Ora, dico: poi ci lamentiamo che i nostri ragazzi non si appassionano alla lettura? Dove sono le storie che dovrebbero appassionarli? E poi: se il libro costruisce percorsi obbligati, con rarissimi testi in un mare di altre cose, noi insegnanti che ci stiamo a fare? Io non me ne faccio niente di tutte le chiacchiere di un libro nel quale i testi sono solo pretesti per lunghe noiosissime analisi, sono soltanto esempi spezzettati di spiegazioni teoriche; a me (e soprattutto ai miei studenti) servono i brani, vivi, sensati, appassionanti, possibilmente in numero sufficiente a tracciare il ritratto di un autore, di un milieu culturale e sentimentale, di un genere letterario: le osservazioni linguistiche, strutturali e stilistiche, i collegamenti tematici, le riflessioni, le divagazioni, le interpretazioni, l’attualizzazione, tutte queste cose fondamentali dovrei farle io e dovrebbero farle soprattutto i miei studenti guidati da me. Noi insegnanti di lettere – se è vero, come dovrebbe essere vero, che siamo degli esperti e degli appassionati di letteratura - avremmo bisogno, almeno per le antologie del biennio, solo di una buona raccolta di brani particolarmente significativi  da leggere (ed è nella scelta che si vede la bravura dell’antologista), con una basilare contestualizzazione, con informazioni essenziali ed interessanti sui libri, sulle storie e sugli autori, al massimo con qualche esercizio altrettanto essenziale e qualche nota esplicativa. Solo questo: è chiedere tanto? So che un’antologia di questo tipo (normalissima fino a qualche decennio fa, oggi rivoluzionaria) è stata tentata dalla scuola Holden, non so con quale fortuna editoriale e scolastica. 
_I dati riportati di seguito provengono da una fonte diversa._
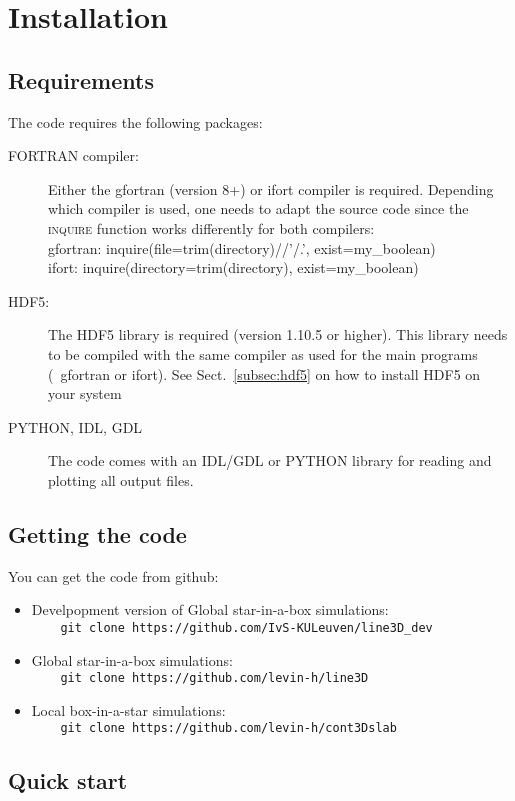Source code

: \documentclass[10pt,a4paper]{article}
\begin{document}
\section{Installation}
\subsection{Requirements}
The code requires the following packages:
\begin{description}
\item[\textsc{FORTRAN} compiler:] Either the gfortran (version  8+) or ifort compiler is required. Depending which compiler is used, one needs to adapt the source code since the \textsc{inquire} function works differently for both compilers:
  \\
  gfortran: inquire(file=trim(directory)//'/.', exist=my\_boolean)
  \\
  ifort: inquire(directory=trim(directory), exist=my\_boolean)
\item[\textsc{HDF5}:] The HDF5 library is required (version 1.10.5 or higher). This library needs to be compiled with the same compiler as used for the main programs (\ie~gfortran or ifort). See Sect.~\ref{subsec:hdf5} on how to install HDF5 on your system
  \item[\textsc{PYTHON, IDL, GDL}] The code comes with an IDL/GDL or PYTHON library for reading and plotting all output files.
\end{description}  
\subsection{Getting the code}
You can get the code from github:
\begin{itemize}
  \item Develpopment version of Global star-in-a-box simulations:\\
    \verb|    git clone https://github.com/IvS-KULeuven/line3D_dev|
  \item Global star-in-a-box simulations:\\
    \verb|    git clone https://github.com/levin-h/line3D|
  \item Local box-in-a-star simulations:\\
    \verb|    git clone https://github.com/levin-h/cont3Dslab|
\end{itemize}
%
%
%
\subsection{Quick start}
\end{document}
Comunque, dovremmo ricordare sempre quello che ne La scuola raccontata al mio cane Paola Mastrocola diceva proprio a proposito di Pinocchio: “Ricordo un ragazzino che amava leggere, schiacciato da mesi e mesi di analisi di un capitolo di Pinocchio. Lui voleva andare avanti, vedere come finiva la storia, e invece gli facevano sottolineare i verbi, le similitudini, le espressioni dialettali [il bellissimo libro della Mastrocola è del 2004; oggi si fa molto di peggio], sempre del primo capitolo. L’ultima volta che lo vidi, mi disse che voleva buttare Pinocchio nella spazzatura” (Paola Mastrocola, La scuola raccontata al mio cane, Parma, Guanda, 20004, p.82). Prima di soffocare i ragazzini con analisi che annoierebbero anche il più fanatico degli strutturalisti (a meno che non vengano fatte lì per lì, appunto, nel vivo della lezione, con la classe come “comunità interpretante”, definizione di Romano Luperini), vogliamo far leggere loro la storia e appagare la loro curiosità di sapere come va a finire? La letteratura è fatta per essere letta prima che per essere studiata come un cadavere da dissezionare, o no?